Input ------> Output
Specific structure ------> Single compound
Generic structure ------> Set of compounds
  • The CASREACT, CHEMINFORMRX, “Derwent Journal of Synthetic Methods” and CHEMREACT files all contain information on organic chemical reactions. The reactants and products are structure searchable.
Input ------> Output
Specific or generic structures ------> Set of reactions with desired features
  • The MARPAT and MARPATpreviews files contain the generic Markush structures appearing in chemical patents in structure searchable form
Input ------> Output
Specific or generic structures ------> Patents containing appropriate Markush structures

How Structures are Stored

  • In STN files, structures are stored as connection tables — a list of each atom in the structure, which atoms each is linked to, and by what kind of bond.
  • Structures with stereochemistry have additional information about the spatial arrangement of the bonds.

How Structures are Searched

  • The Messenger software searches structure information in two steps: screening and atom-by-atom match.
  • Screening filters out likely matches by looking for certain common features.
  • Atom-by-atom match then compares the whole of the connection table of the query structure with that of the possible matches.

Building Query Structures

  • Messenger has a whole set of commands for “drawing” chemical structures within the system itself.
  • STN Express is a specialized software package which includes structure drawing software and the ability to upload these structures to the online system.

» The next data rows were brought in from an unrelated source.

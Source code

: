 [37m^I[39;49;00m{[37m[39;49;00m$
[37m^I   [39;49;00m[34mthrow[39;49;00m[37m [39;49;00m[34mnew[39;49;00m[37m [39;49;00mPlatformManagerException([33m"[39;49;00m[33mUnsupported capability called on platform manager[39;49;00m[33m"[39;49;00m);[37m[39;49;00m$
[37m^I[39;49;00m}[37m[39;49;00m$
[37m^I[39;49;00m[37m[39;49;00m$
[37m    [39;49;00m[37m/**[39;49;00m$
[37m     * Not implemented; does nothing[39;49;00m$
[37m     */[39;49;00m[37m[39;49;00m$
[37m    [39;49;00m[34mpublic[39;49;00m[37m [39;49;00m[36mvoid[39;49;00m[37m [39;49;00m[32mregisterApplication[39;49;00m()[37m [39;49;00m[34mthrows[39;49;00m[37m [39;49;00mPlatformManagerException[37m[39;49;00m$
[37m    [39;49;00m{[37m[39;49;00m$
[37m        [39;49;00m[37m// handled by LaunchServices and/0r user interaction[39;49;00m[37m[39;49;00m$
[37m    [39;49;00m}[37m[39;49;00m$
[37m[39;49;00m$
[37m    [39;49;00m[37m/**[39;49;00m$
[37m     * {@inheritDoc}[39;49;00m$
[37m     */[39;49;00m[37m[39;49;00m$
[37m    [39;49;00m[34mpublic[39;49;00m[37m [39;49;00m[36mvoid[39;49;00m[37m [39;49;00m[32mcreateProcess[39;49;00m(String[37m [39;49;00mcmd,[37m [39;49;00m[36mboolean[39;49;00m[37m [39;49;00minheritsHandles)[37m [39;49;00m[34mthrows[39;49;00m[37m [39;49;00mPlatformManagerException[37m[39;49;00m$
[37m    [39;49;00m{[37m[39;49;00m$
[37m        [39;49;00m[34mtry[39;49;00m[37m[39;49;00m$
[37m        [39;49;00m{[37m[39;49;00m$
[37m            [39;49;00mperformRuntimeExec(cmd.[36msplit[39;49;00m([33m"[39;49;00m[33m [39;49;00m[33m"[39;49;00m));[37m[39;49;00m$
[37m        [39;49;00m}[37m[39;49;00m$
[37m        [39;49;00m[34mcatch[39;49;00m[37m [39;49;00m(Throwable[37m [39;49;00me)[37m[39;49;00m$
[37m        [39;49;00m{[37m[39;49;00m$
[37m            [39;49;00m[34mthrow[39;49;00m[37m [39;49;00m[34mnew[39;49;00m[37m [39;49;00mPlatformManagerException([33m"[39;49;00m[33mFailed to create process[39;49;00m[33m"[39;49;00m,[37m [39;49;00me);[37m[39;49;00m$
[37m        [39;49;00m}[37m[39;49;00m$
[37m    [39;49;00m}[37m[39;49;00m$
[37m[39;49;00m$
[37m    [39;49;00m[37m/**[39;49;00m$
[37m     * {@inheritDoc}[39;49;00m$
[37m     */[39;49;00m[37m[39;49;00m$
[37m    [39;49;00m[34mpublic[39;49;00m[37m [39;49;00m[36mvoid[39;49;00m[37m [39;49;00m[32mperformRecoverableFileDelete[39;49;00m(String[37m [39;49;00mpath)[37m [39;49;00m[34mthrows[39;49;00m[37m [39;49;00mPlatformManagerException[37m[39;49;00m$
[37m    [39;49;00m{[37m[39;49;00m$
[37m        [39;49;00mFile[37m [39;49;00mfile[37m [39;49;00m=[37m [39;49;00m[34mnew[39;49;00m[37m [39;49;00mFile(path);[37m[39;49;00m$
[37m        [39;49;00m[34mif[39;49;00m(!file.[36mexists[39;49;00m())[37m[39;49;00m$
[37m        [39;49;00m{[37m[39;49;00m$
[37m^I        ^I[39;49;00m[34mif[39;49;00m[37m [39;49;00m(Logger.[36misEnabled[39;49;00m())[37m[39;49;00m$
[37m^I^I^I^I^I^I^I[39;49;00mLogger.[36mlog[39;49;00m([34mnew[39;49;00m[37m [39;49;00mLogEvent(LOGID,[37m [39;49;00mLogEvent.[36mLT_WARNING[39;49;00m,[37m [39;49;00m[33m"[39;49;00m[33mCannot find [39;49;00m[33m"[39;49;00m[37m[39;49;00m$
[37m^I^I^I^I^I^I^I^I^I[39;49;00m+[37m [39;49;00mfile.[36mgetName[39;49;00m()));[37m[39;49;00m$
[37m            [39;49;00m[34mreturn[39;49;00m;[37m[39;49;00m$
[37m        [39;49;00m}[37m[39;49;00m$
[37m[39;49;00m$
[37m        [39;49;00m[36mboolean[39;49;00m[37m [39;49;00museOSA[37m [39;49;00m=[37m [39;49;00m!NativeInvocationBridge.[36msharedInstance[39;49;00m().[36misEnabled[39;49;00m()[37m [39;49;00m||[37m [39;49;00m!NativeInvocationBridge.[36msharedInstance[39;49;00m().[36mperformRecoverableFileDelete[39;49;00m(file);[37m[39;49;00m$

For a manual on building structures using STN Express, see Structure Searching in the CAS Registry File at http://www.cas.org/ACAD/casreg.pdf. Note: this is a large PDF file requiring a current version of the Adobe Acrobat Reader for viewing.

Structure Building Commands — STRUCTURE

  • The command STRUCTURE initiates the structure building process.
  • The system responds by prompting for a structure to recall.
  • You may respond with the name of a template, a Registry Number, a previously-built structure L# or NONE.
  • When in structure building mode, the arrow prompt is replaced by a colon.

GRAPH — Creating the Pieces

  • The GRAPH command (abbreviated GRA) tells the system to create atoms or sets of atoms, as either chains or rings. Note that, in general, you do not have to draw hydrogen atoms as part of the structure—they are assumed to be present by the system.
  • The default atom is carbon; the default bond is unspecified.
  • When structure building with GRA commands, the system automatically assigns a number to each node in the order constructed.
    : gra c3
    
    creates a three carbon chain, while
    : gra r6
    
    creates a six carbon ring. (i.e. the beginnings of cyclohexane or benzene)
    : gra r66
    
    creates two six membered rings fused along one side (i.e. the beginnings of naphthalene.)
  • You can also attach chains to specific atoms:
    : gra 2 c4
    
    attaches a 4 carbon chain to atom 2
  • You can create bonds between existing atoms:
    : gra 1 2
    

DELETE — Removing Atoms and Bonds

  • DELETE can be used to remove atoms or groups of atoms:
    : del 1 5 8
    
  • Or it can be used to remove bonds:
    : del 1-2 7-9
    

NODE — Transmuting Elements

  • The NODE command is used to change atoms from one type to another, such as changing the default carbon atoms to other types.
    : nod 1 o
    : nod 2 4 10 n
    : nod 6 Cl, 7 f
    
  • In addition to normal elements, you can use NODE to introduce special groups:
    • X — any halogen
    • M — any metal
    • Q — any atom except C or H
    • A — any atom except H
    • Ak — any alkyl group
    • Cy — any cyclic group
    • Cb — any carbocyclic group
    • Hy — any heterocyclic group
  • There are also specific multi-atom groups called “shortcuts” e.g. Me for methyl groups, Ph for phenyl groups.
  • Shortcut symbols may not be substituted upon in a substructure search, i.e. a COOH shortcut will find only acids, not esters of those acids.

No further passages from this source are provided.